In [1]:
%load_ext nb_mypy

Version 1.0.5


In [2]:
# to make imports and folder paths work
# todo: Instead create python package and install locally
import os, sys
os.chdir(
    f'{os.environ["HOME"]}/repos/sagemaker-pipelines-abstraction/src'
)

In [3]:
from abc import ABC, abstractmethod
from typing import Generic, TypeVar

import boto3
from sagemaker.session import Session, get_execution_role
from sagemaker.processing import Processor, FrameworkProcessor
from sagemaker.base_predictor import Predictor
from sagemaker.workflow.steps import ConfigurableRetryStep, ProcessingStep
from sagemaker.processing import ProcessingInput, ProcessingOutput
from sagemaker.sklearn.estimator import SKLearn

from sm_pipelines_oo.shared_config_schema import SharedConfig

sagemaker.config INFO - Not applying SDK defaults from location: /etc/xdg/sagemaker/config.yaml
sagemaker.config INFO - Not applying SDK defaults from location: /home/thomas-22/.config/sagemaker/config.yaml


## Alternative 1: Make ProcessingStepFactoryInterface *generic* in ProcessorType 
**Problem: Different types of Processors require different run_args (and potentially different extra_kwargs), which is not possible using this architecture.**

We could try to solve this by adding two more generic type variables, RunArgsType and ExtraKwargsType, but this would not only overly complicate things, but also we would have to rely on the caller to pass a matching set of these three types variables. To solve this, we could define a concrete interface in a single place for each matching set of type variables, but it's probably easier to simply use subclassing instead of generics.

In [4]:

# *General* step factory interface
# ==============================
class StepFactoryInterface(ABC):
    @abstractmethod
    def create_step(self, shared_config) -> ConfigurableRetryStep:
        ...


# Factory interfaces for *specific* step types
# =============================================
ProcessorType = TypeVar("ProcessorType", bound=Processor)

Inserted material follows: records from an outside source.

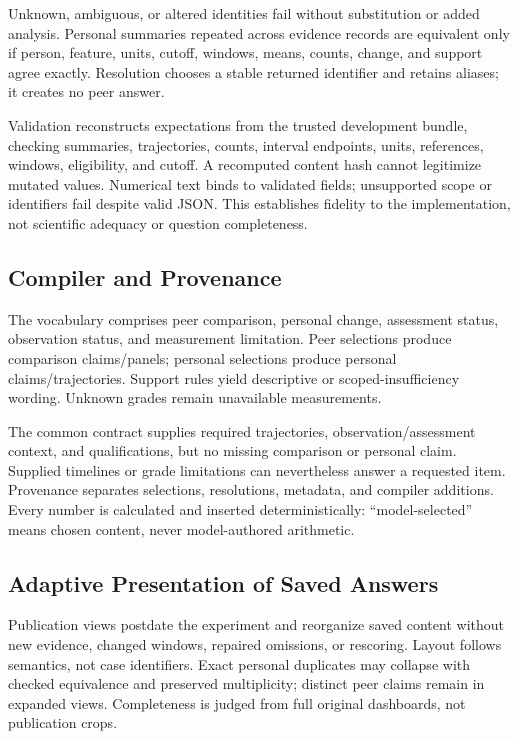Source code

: Unknown, ambiguous, or altered identities fail without substitution or added analysis. Personal summaries repeated across evidence records are equivalent only if person, feature, units, cutoff, windows, means, counts, change, and support agree exactly. Resolution chooses a stable returned identifier and retains aliases; it creates no peer answer.

Validation reconstructs expectations from the trusted development bundle, checking summaries, trajectories, counts, interval endpoints, units, references, windows, eligibility, and cutoff. A recomputed content hash cannot legitimize mutated values. Numerical text binds to validated fields; unsupported scope or identifiers fail despite valid JSON. This establishes fidelity to the implementation, not scientific adequacy or question completeness.

\subsection{Compiler and Provenance}
The vocabulary comprises peer comparison, personal change, assessment status, observation status, and measurement limitation. Peer selections produce comparison claims/panels; personal selections produce personal claims/trajectories. Support rules yield descriptive or scoped-insufficiency wording. Unknown grades remain unavailable measurements.

The common contract supplies required trajectories, observation/assessment context, and qualifications, but no missing comparison or personal claim. Supplied timelines or grade limitations can nevertheless answer a requested item. Provenance separates selections, resolutions, metadata, and compiler additions. Every number is calculated and inserted deterministically: ``model-selected'' means chosen content, never model-authored arithmetic.

\subsection{Adaptive Presentation of Saved Answers}
Publication views postdate the experiment and reorganize saved content without new evidence, changed windows, repaired omissions, or rescoring. Layout follows semantics, not case identifiers. Exact personal duplicates may collapse with checked equivalence and preserved multiplicity; distinct peer claims remain in expanded views. Completeness is judged from full original dashboards, not publication crops.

class ProcessingStepFactoryInterface(StepFactoryInterface, Generic[ProcessorType]):
    @abstractmethod
    def create_step(self, shared_config) -> ProcessingStep:
        ...

    @abstractmethod
    def processor(self) -> ProcessorType:
        ...

    @abstractmethod
    def get_processor_run_args(self, shared_config: SharedConfig) -> dict:
        # todo: improve return type
        ...

    @abstractmethod
    def get_processor_extra_kwargs(self, shared_config: SharedConfig) -> dict:
        # todo: improve return type
        ...


# Use
# ====
framework_processing_step_interface = ProcessingStepFactoryInterface[FrameworkProcessor]

## Alternative 2: Define interface for ProcessorType, and implement for each Processortype

In [5]:
# *General* step factory interface
# ==============================
from sagemaker.workflow.steps import ProcessingStep


class BaseStepFactoryInterface(ABC):
    @abstractmethod
    def create_step(self, shared_config) -> ConfigurableRetryStep:
        ...

In [6]:
# Factory interfaces for *processing* step
# =============================================

class ProcessingStepFactoryInterface(BaseStepFactoryInterface):
    @abstractmethod
    def create_step(self, shared_config: SharedConfig) -> ProcessingStep:
        ...

    @abstractmethod
    def processor(self) -> Processor:
        ...

    @abstractmethod
    def get_processor_run_args(self, shared_config: SharedConfig) -> dict:
        # todo: improve return type
        ...

    @abstractmethod
    def get_processor_extra_kwargs(self, shared_config: SharedConfig) -> dict:
        # todo: improve return type
        ...

### Static analysis catches type mismatches
Note that type checking does not work for the Sagemaker SDK by default, but I enabled it with the fix described [here](../../../design_decisions/typing_sagemaker_sdk.ipynb), which I have included in the setup defined in the [project's Makefile](../../../Makefile).

In [7]:
# Use
# ====
class FrameworkProcessingStepFactoryInterface(ProcessingStepFactoryInterface):
    def __init__(self):
        pass

    # This is not ok - return type is not of (sub)type `ProcessingStep``. Mypy catches this by default.
    def create_step(self, shared_config) -> None:
        return None

    # This is not okay - return type is not of (sub)type `Processor`.
    # However, mypy doesn't catch it by default - but it does here since I manually enabled type
    # checking for Sagemaker-sdk.
    def processor(self) -> int:
        return 0

    # This is not ok - argument type is not of (super)type `SharedConfig``. Mypy catches this by default.
    def get_processor_run_args(self, shared_config: int) -> dict:
        return {}

    # This is ok
    def get_processor_extra_kwargs(self, shared_config: SharedConfig) -> dict:
        return {}


framework_processing_step_interface = FrameworkProcessingStepFactoryInterface()
framework_processing_step_interface.processor()
print('\nSuccessfully ran cell')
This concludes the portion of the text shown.